Anche la salute dei detenuti è a rischio. A lanciare l’appello il notiziario dei detenuti della Casa di reclusione di Rebibbia, che ricorda come negli istituti penitenziari i medici destinati alle cure dei detenuti «sono pochi. Sempre meno. Capita che il medico di base o lo specialista che va in pensione non venga sostituito e che i bandi indetti dalle Asl vadano deserti, oppure che si debba aspettare molto tempo prima che arrivi la nuova nomina e questo significa ulteriori forti disagi per noi “ristretti” che già subiamo gli effetti nefasti del sovraffollamento».

A Rebibbia, per esempio, che conta 300 detenuti, ci sono soltanto due medici di base, al posto dei quattro previsti.

L’appello vuole ricordare che siamo di fronte a cittadini che hanno sbagliato, e proprio per questo scontano la loro condanna, ma «non per questo abbiamo perso il diritto alla salute e alla dignità di persona. Un diritto vero, non solo scritto sulla carta».

Continua l’appello: «Senza di voi, senza la vostra competenza, professionalità e generoso impegno nelle carceri, infatti, il nostro diritto costituzionale alla “cura” resta vuoto». Quello che chiedono ai medici è di far sì che i giovani li affianchino con dei tirocini, e che sia consentito «al medico o specialista di prolungare la sua attività professionale nel carcere anche se in pensione e a chi opera nelle strutture pubbliche di poter dedicare del tempo ulteriore anche al servizio della popolazione reclusa».

Necessarie molte «più ore e più specialisti per seguire chi ha patologie psichiatriche. Più risorse destinate alla sanità penitenziaria e alle attività di cura. Luoghi adeguati sul territorio per accogliere chi soffre di patologie psichiatriche o di dipendenza che non possono essere affrontate nei penitenziari».
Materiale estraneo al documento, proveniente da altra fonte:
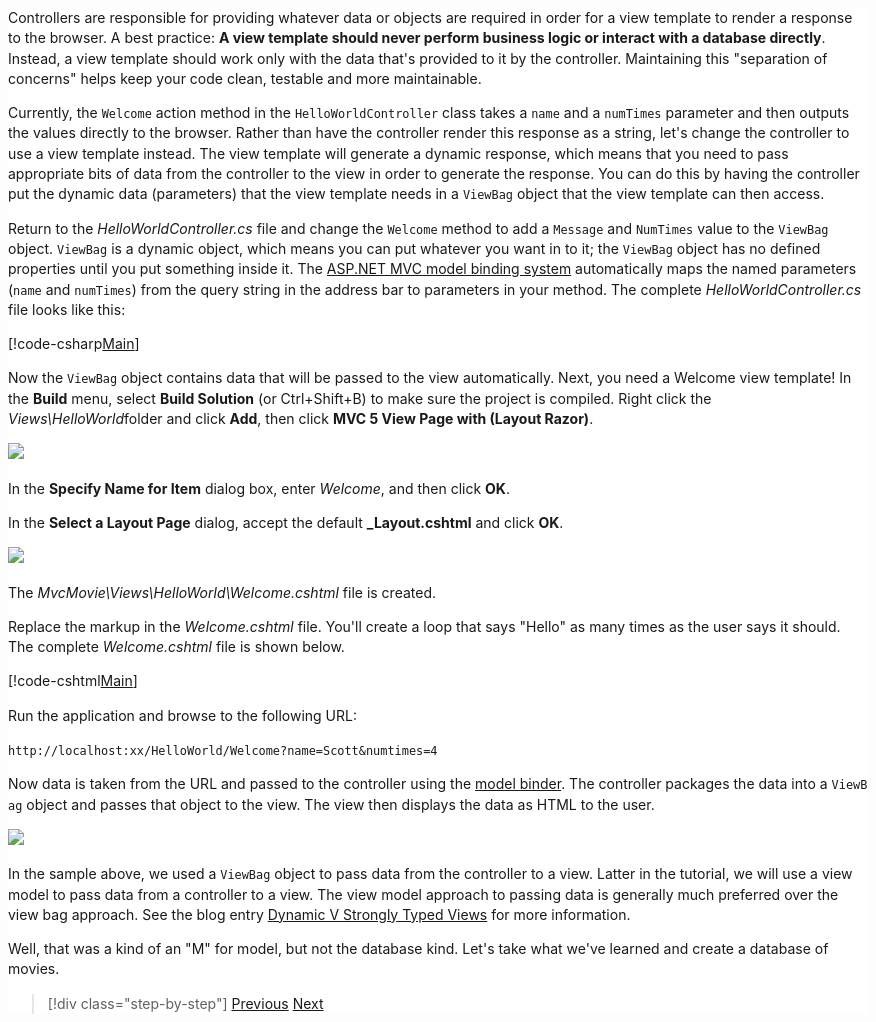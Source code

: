 Controllers are responsible for providing whatever data or objects are required in order for a view template to render a response to the browser. A best practice: **A view template should never perform business logic or interact with a database directly**. Instead, a view template should work only with the data that's provided to it by the controller. Maintaining this &quot;separation of concerns&quot; helps keep your code clean, testable and more maintainable.

Currently, the `Welcome` action method in the `HelloWorldController` class takes a `name` and a `numTimes` parameter and then outputs the values directly to the browser. Rather than have the controller render this response as a string, let's change the controller to use a view template instead. The view template will generate a dynamic response, which means that you need to pass appropriate bits of data from the controller to the view in order to generate the response. You can do this by having the controller put the dynamic data (parameters) that the view template needs in a `ViewBag` object that the view template can then access.

Return to the *HelloWorldController.cs* file and change the `Welcome` method to add a `Message` and `NumTimes` value to the `ViewBag` object. `ViewBag` is a dynamic object, which means you can put whatever you want in to it; the `ViewBag` object has no defined properties until you put something inside it. The [ASP.NET MVC model binding system](http://odetocode.com/Blogs/scott/archive/2009/04/27/6-tips-for-asp-net-mvc-model-binding.aspx) automatically maps the named parameters (`name` and `numTimes`) from the query string in the address bar to parameters in your method. The complete *HelloWorldController.cs* file looks like this:

[!code-csharp[Main](adding-a-view/samples/sample8.cs)]

Now the `ViewBag` object contains data that will be passed to the view automatically. Next, you need a Welcome view template! In the **Build** menu, select **Build Solution** (or Ctrl+Shift+B) to make sure the project is compiled. Right click the *Views\HelloWorld*folder and click **Add**, then click **MVC 5 View Page with (Layout Razor)**.
  
![](adding-a-view/_static/image10.png)   
  
In the **Specify Name for Item** dialog box, enter *Welcome*, and then click **OK**.   
  
In the **Select a Layout Page** dialog, accept the default **\_Layout.cshtml** and click **OK**.  
  
![](adding-a-view/_static/image11.png)   

The *MvcMovie\Views\HelloWorld\Welcome.cshtml* file is created.

Replace the markup in the *Welcome.cshtml* file. You'll create a loop that says &quot;Hello&quot; as many times as the user says it should. The complete *Welcome.cshtml* file is shown below.

[!code-cshtml[Main](adding-a-view/samples/sample9.cshtml)]

Run the application and browse to the following URL:

`http://localhost:xx/HelloWorld/Welcome?name=Scott&numtimes=4`

Now data is taken from the URL and passed to the controller using the [model binder](http://odetocode.com/Blogs/scott/archive/2009/04/27/6-tips-for-asp-net-mvc-model-binding.aspx). The controller packages the data into a `ViewBag` object and passes that object to the view. The view then displays the data as HTML to the user.

![](adding-a-view/_static/image12.png)

In the sample above, we used a `ViewBag` object to pass data from the controller to a view. Latter in the tutorial, we will use a view model to pass data from a controller to a view. The view model approach to passing data is generally much preferred over the view bag approach. See the blog entry [Dynamic V Strongly Typed Views](https://blogs.msdn.com/b/rickandy/archive/2011/01/28/dynamic-v-strongly-typed-views.aspx) for more information. 

Well, that was a kind of an &quot;M&quot; for model, but not the database kind. Let's take what we've learned and create a database of movies.

>[!div class="step-by-step"]
[Previous](adding-a-controller.md)
[Next](adding-a-model.md)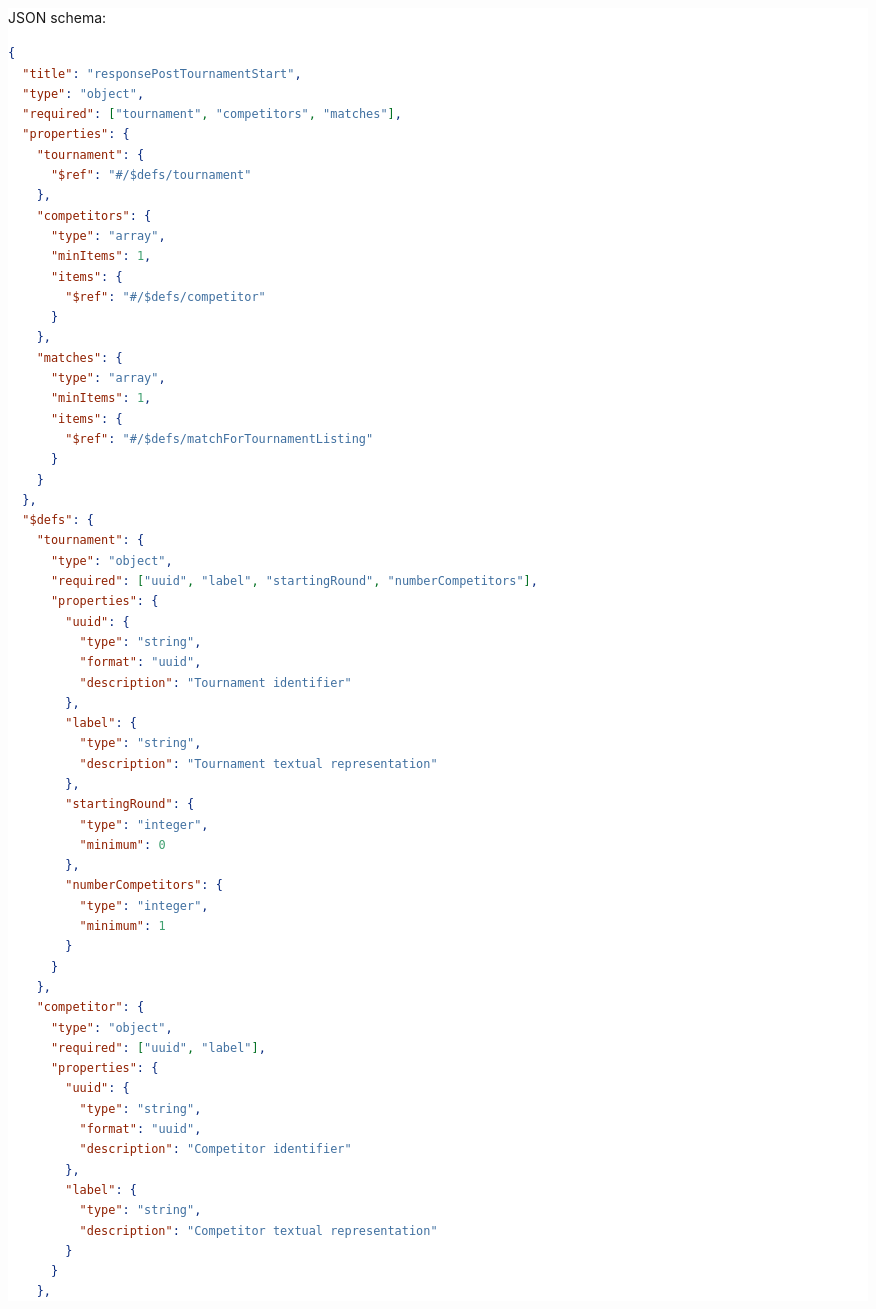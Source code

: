 JSON schema:
```json
{
  "title": "responsePostTournamentStart",
  "type": "object",
  "required": ["tournament", "competitors", "matches"],
  "properties": {
    "tournament": {
      "$ref": "#/$defs/tournament"
    },
    "competitors": {
      "type": "array",
      "minItems": 1,
      "items": {
        "$ref": "#/$defs/competitor"
      }
    },
    "matches": {
      "type": "array",
      "minItems": 1,
      "items": {
        "$ref": "#/$defs/matchForTournamentListing"
      }
    }
  },
  "$defs": {
    "tournament": {
      "type": "object",
      "required": ["uuid", "label", "startingRound", "numberCompetitors"],
      "properties": {
        "uuid": {
          "type": "string",
          "format": "uuid",
          "description": "Tournament identifier"
        },
        "label": {
          "type": "string",
          "description": "Tournament textual representation"
        },
        "startingRound": {
          "type": "integer",
          "minimum": 0
        },
        "numberCompetitors": {
          "type": "integer",
          "minimum": 1
        }
      }
    },
    "competitor": {
      "type": "object",
      "required": ["uuid", "label"],
      "properties": {
        "uuid": {
          "type": "string",
          "format": "uuid",
          "description": "Competitor identifier"
        },
        "label": {
          "type": "string",
          "description": "Competitor textual representation"
        }
      }
    },
```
L’appello, inoltre, ricorda come «di carcere ci si ammala. Uno studio recente attesta che una percentuale compresa tra il 60% e l’80% della popolazione detenuta è affetta da almeno una patologia. In carcere ci si ammala tanto, e curarsi è sempre più difficile, malgrado l’encomiabile impegno dei medici presenti nei penitenziari».

Tuttavia, i medici «sono sempre meno. La crisi della sanità pubblica e la mancanza di risorse, infatti, colpiscono in modo diretto e pesante i livelli di assistenza sanitaria, le condizioni di vita e di lavoro dei medici, ma anche quelli della popolazione detenuta che già oggi sconta la carenza di assistenza sanitaria, la difficoltà a usufruire in tempi efficaci di esami clinici e prestazioni specialistiche».

Anche il presidente della Federazione nazionale degli Ordini dei medici, Filippo Anelli, risponde all’appello: «Il grido di allarme sulla carenza di assistenza sanitaria in carcere dei detenuti di Rebibbia (ma che vale anche per gli altri istituti di pena) non può restare inascoltato. Attiveremo le istituzioni per quanto possiamo fare noi. E siamo disponibili a sollecitare un tavolo, a trovare soluzioni e per tutto quello che può servire a migliorare il livello di assistenza nelle carceri».